== Segment start ==
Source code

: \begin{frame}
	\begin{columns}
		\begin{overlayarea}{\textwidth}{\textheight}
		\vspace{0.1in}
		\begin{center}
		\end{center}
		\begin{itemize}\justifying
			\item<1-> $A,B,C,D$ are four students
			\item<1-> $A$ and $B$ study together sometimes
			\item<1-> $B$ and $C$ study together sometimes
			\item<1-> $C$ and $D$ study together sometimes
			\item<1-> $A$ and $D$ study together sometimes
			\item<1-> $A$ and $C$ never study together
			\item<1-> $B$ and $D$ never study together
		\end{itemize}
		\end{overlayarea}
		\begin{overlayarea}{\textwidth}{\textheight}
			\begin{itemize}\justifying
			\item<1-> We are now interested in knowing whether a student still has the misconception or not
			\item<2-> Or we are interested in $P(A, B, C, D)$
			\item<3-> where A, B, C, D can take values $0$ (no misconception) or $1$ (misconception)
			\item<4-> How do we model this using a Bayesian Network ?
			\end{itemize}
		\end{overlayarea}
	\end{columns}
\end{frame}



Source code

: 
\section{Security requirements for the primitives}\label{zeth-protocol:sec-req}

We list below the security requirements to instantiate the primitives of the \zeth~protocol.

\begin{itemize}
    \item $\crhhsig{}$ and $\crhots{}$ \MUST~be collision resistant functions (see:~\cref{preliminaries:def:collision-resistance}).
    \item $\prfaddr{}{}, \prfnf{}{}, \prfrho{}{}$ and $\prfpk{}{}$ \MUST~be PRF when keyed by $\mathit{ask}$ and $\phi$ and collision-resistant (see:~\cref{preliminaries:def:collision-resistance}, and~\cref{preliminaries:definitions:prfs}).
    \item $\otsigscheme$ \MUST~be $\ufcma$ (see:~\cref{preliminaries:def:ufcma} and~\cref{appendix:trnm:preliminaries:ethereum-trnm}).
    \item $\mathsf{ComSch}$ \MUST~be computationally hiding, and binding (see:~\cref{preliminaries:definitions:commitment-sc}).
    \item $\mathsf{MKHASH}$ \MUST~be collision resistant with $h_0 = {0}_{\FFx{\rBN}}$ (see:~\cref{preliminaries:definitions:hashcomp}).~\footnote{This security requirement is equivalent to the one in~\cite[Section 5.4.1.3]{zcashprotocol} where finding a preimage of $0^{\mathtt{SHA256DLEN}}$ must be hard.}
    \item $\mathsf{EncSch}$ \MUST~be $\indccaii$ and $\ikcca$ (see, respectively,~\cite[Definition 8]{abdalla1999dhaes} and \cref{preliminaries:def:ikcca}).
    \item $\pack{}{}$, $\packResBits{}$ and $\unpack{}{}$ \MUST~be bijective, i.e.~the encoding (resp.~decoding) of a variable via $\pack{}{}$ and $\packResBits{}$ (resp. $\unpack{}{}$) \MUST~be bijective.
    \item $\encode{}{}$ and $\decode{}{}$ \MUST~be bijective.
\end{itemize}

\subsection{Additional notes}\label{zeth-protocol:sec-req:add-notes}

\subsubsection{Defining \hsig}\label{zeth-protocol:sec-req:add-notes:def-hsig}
== Segment end ==
Give back all the records above exactly as they were written.

:: Response to the exercise ::
Source code

: \begin{frame}
	\begin{columns}
		\begin{overlayarea}{\textwidth}{\textheight}
		\vspace{0.1in}
		\begin{center}
		\end{center}
		\begin{itemize}\justifying
			\item<1-> $A,B,C,D$ are four students
			\item<1-> $A$ and $B$ study together sometimes
			\item<1-> $B$ and $C$ study together sometimes
			\item<1-> $C$ and $D$ study together sometimes
			\item<1-> $A$ and $D$ study together sometimes
			\item<1-> $A$ and $C$ never study together
			\item<1-> $B$ and $D$ never study together
		\end{itemize}
		\end{overlayarea}
		\begin{overlayarea}{\textwidth}{\textheight}
			\begin{itemize}\justifying
			\item<1-> We are now interested in knowing whether a student still has the misconception or not
			\item<2-> Or we are interested in $P(A, B, C, D)$
			\item<3-> where A, B, C, D can take values $0$ (no misconception) or $1$ (misconception)
			\item<4-> How do we model this using a Bayesian Network ?
			\end{itemize}
		\end{overlayarea}
	\end{columns}
\end{frame}



Source code

: 
\section{Security requirements for the primitives}\label{zeth-protocol:sec-req}

We list below the security requirements to instantiate the primitives of the \zeth~protocol.

\begin{itemize}
    \item $\crhhsig{}$ and $\crhots{}$ \MUST~be collision resistant functions (see:~\cref{preliminaries:def:collision-resistance}).
    \item $\prfaddr{}{}, \prfnf{}{}, \prfrho{}{}$ and $\prfpk{}{}$ \MUST~be PRF when keyed by $\mathit{ask}$ and $\phi$ and collision-resistant (see:~\cref{preliminaries:def:collision-resistance}, and~\cref{preliminaries:definitions:prfs}).
    \item $\otsigscheme$ \MUST~be $\ufcma$ (see:~\cref{preliminaries:def:ufcma} and~\cref{appendix:trnm:preliminaries:ethereum-trnm}).
    \item $\mathsf{ComSch}$ \MUST~be computationally hiding, and binding (see:~\cref{preliminaries:definitions:commitment-sc}).
    \item $\mathsf{MKHASH}$ \MUST~be collision resistant with $h_0 = {0}_{\FFx{\rBN}}$ (see:~\cref{preliminaries:definitions:hashcomp}).~\footnote{This security requirement is equivalent to the one in~\cite[Section 5.4.1.3]{zcashprotocol} where finding a preimage of $0^{\mathtt{SHA256DLEN}}$ must be hard.}
    \item $\mathsf{EncSch}$ \MUST~be $\indccaii$ and $\ikcca$ (see, respectively,~\cite[Definition 8]{abdalla1999dhaes} and \cref{preliminaries:def:ikcca}).
    \item $\pack{}{}$, $\packResBits{}$ and $\unpack{}{}$ \MUST~be bijective, i.e.~the encoding (resp.~decoding) of a variable via $\pack{}{}$ and $\packResBits{}$ (resp. $\unpack{}{}$) \MUST~be bijective.
    \item $\encode{}{}$ and $\decode{}{}$ \MUST~be bijective.
\end{itemize}

\subsection{Additional notes}\label{zeth-protocol:sec-req:add-notes}

\subsubsection{Defining \hsig}\label{zeth-protocol:sec-req:add-notes:def-hsig}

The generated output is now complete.